Das Familienministerium hielt das für eine Ausrede. Den Mann weiterzubeschäftigen, sei "insbesondere deswegen nicht zumutbar, weil das Ministerium als Ressort zuständig ist für Vielfalt, Integration und Prävention gegen Ausländerfeindlichkeit", argumentierten Schwesigs Leute. Mehr als 100 Millionen Euro gibt das Ministerium jährlich für entsprechende Programme aus.

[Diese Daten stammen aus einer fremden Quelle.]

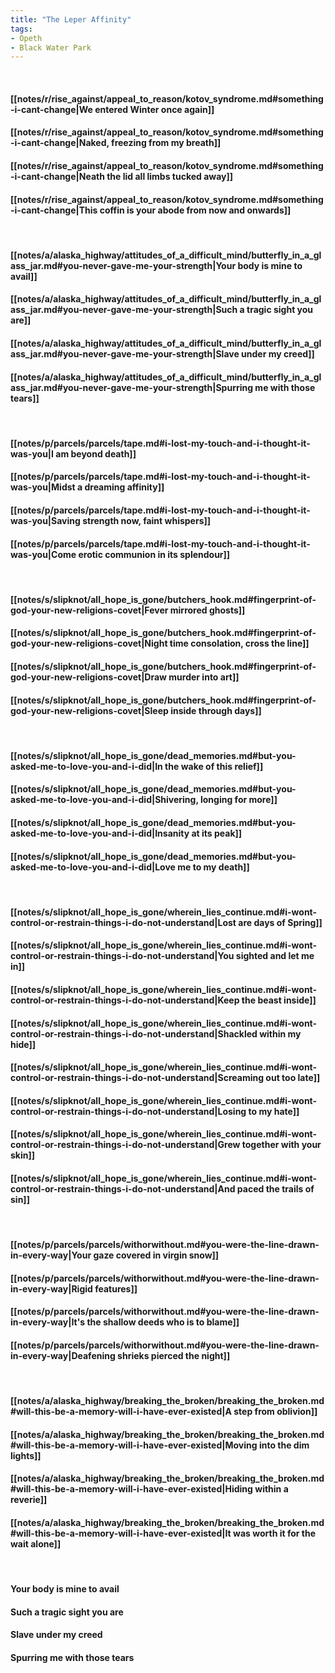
```yaml
---
title: "The Leper Affinity"
tags:
- Opeth
- Black Water Park
---
```

&nbsp;
#### [[notes/r/rise_against/appeal_to_reason/kotov_syndrome.md#something-i-cant-change|We entered Winter once again]]
#### [[notes/r/rise_against/appeal_to_reason/kotov_syndrome.md#something-i-cant-change|Naked, freezing from my breath]]
#### [[notes/r/rise_against/appeal_to_reason/kotov_syndrome.md#something-i-cant-change|Neath the lid all limbs tucked away]]
#### [[notes/r/rise_against/appeal_to_reason/kotov_syndrome.md#something-i-cant-change|This coffin is your abode from now and onwards]]
&nbsp;
#### [[notes/a/alaska_highway/attitudes_of_a_difficult_mind/butterfly_in_a_glass_jar.md#you-never-gave-me-your-strength|Your body is mine to avail]]
#### [[notes/a/alaska_highway/attitudes_of_a_difficult_mind/butterfly_in_a_glass_jar.md#you-never-gave-me-your-strength|Such a tragic sight you are]]
#### [[notes/a/alaska_highway/attitudes_of_a_difficult_mind/butterfly_in_a_glass_jar.md#you-never-gave-me-your-strength|Slave under my creed]]
#### [[notes/a/alaska_highway/attitudes_of_a_difficult_mind/butterfly_in_a_glass_jar.md#you-never-gave-me-your-strength|Spurring me with those tears]]
&nbsp;
#### [[notes/p/parcels/parcels/tape.md#i-lost-my-touch-and-i-thought-it-was-you|I am beyond death]]
#### [[notes/p/parcels/parcels/tape.md#i-lost-my-touch-and-i-thought-it-was-you|Midst a dreaming affinity]]
#### [[notes/p/parcels/parcels/tape.md#i-lost-my-touch-and-i-thought-it-was-you|Saving strength now, faint whispers]]
#### [[notes/p/parcels/parcels/tape.md#i-lost-my-touch-and-i-thought-it-was-you|Come erotic communion in its splendour]]
&nbsp;
#### [[notes/s/slipknot/all_hope_is_gone/butchers_hook.md#fingerprint-of-god-your-new-religions-covet|Fever mirrored ghosts]]
#### [[notes/s/slipknot/all_hope_is_gone/butchers_hook.md#fingerprint-of-god-your-new-religions-covet|Night time consolation, cross the line]]
#### [[notes/s/slipknot/all_hope_is_gone/butchers_hook.md#fingerprint-of-god-your-new-religions-covet|Draw murder into art]]
#### [[notes/s/slipknot/all_hope_is_gone/butchers_hook.md#fingerprint-of-god-your-new-religions-covet|Sleep inside through days]]
&nbsp;
#### [[notes/s/slipknot/all_hope_is_gone/dead_memories.md#but-you-asked-me-to-love-you-and-i-did|In the wake of this relief]]
#### [[notes/s/slipknot/all_hope_is_gone/dead_memories.md#but-you-asked-me-to-love-you-and-i-did|Shivering, longing for more]]
#### [[notes/s/slipknot/all_hope_is_gone/dead_memories.md#but-you-asked-me-to-love-you-and-i-did|Insanity at its peak]]
#### [[notes/s/slipknot/all_hope_is_gone/dead_memories.md#but-you-asked-me-to-love-you-and-i-did|Love me to my death]]
&nbsp;
#### [[notes/s/slipknot/all_hope_is_gone/wherein_lies_continue.md#i-wont-control-or-restrain-things-i-do-not-understand|Lost are days of Spring]]
#### [[notes/s/slipknot/all_hope_is_gone/wherein_lies_continue.md#i-wont-control-or-restrain-things-i-do-not-understand|You sighted and let me in]]
#### [[notes/s/slipknot/all_hope_is_gone/wherein_lies_continue.md#i-wont-control-or-restrain-things-i-do-not-understand|Keep the beast inside]]
#### [[notes/s/slipknot/all_hope_is_gone/wherein_lies_continue.md#i-wont-control-or-restrain-things-i-do-not-understand|Shackled within my hide]]
#### [[notes/s/slipknot/all_hope_is_gone/wherein_lies_continue.md#i-wont-control-or-restrain-things-i-do-not-understand|Screaming out too late]]
#### [[notes/s/slipknot/all_hope_is_gone/wherein_lies_continue.md#i-wont-control-or-restrain-things-i-do-not-understand|Losing to my hate]]
#### [[notes/s/slipknot/all_hope_is_gone/wherein_lies_continue.md#i-wont-control-or-restrain-things-i-do-not-understand|Grew together with your skin]]
#### [[notes/s/slipknot/all_hope_is_gone/wherein_lies_continue.md#i-wont-control-or-restrain-things-i-do-not-understand|And paced the trails of sin]]
&nbsp;
#### [[notes/p/parcels/parcels/withorwithout.md#you-were-the-line-drawn-in-every-way|Your gaze covered in virgin snow]]
#### [[notes/p/parcels/parcels/withorwithout.md#you-were-the-line-drawn-in-every-way|Rigid features]]
#### [[notes/p/parcels/parcels/withorwithout.md#you-were-the-line-drawn-in-every-way|It's the shallow deeds who is to blame]]
#### [[notes/p/parcels/parcels/withorwithout.md#you-were-the-line-drawn-in-every-way|Deafening shrieks pierced the night]]
&nbsp;
#### [[notes/a/alaska_highway/breaking_the_broken/breaking_the_broken.md#will-this-be-a-memory-will-i-have-ever-existed|A step from oblivion]]
#### [[notes/a/alaska_highway/breaking_the_broken/breaking_the_broken.md#will-this-be-a-memory-will-i-have-ever-existed|Moving into the dim lights]]
#### [[notes/a/alaska_highway/breaking_the_broken/breaking_the_broken.md#will-this-be-a-memory-will-i-have-ever-existed|Hiding within a reverie]]
#### [[notes/a/alaska_highway/breaking_the_broken/breaking_the_broken.md#will-this-be-a-memory-will-i-have-ever-existed|It was worth it for the wait alone]]
&nbsp;
#### Your body is mine to avail
#### Such a tragic sight you are
#### Slave under my creed
#### Spurring me with those tears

Doch das Berliner Arbeitsgericht kam zu einem anderen Ergebnis. "Ich hasse Ausländer" sei in diesem Fall keine Beleidigung gewesen, sondern lediglich eine "unqualifizierte Art", eine Kollegin abzuwimmeln. Und die Gasanlagenäußerung? So sie zutreffe, so das Gericht, sei sie zwar "als Verharmlosung des Massenmords in der NS-Zeit zu verurteilen". Da der Satz aber nicht öffentlich fiel, sei er weder volksverhetzend noch beschädige er das Ansehen des Ministeriums. Eine Abmahnung hätte ausgereicht, befanden die Richter, auch weil er sich davor nichts zu Schulden habe kommen lassen. Weder der Rechtsanwalt des Chauffeurs noch das Familienministerium wollten sich auf Anfrage zu der Sache äußern.
Die Auseinandersetzung geht nun in die nächste Runde, Anfang dieser Woche hat das Ministerium Berufung eingelegt. In der Zwischenzeit darf der Mann in seinem alten Job weiterarbeiten. Seit Kurzem fährt er wieder Schwesigs Staatssekretär durch Berlin.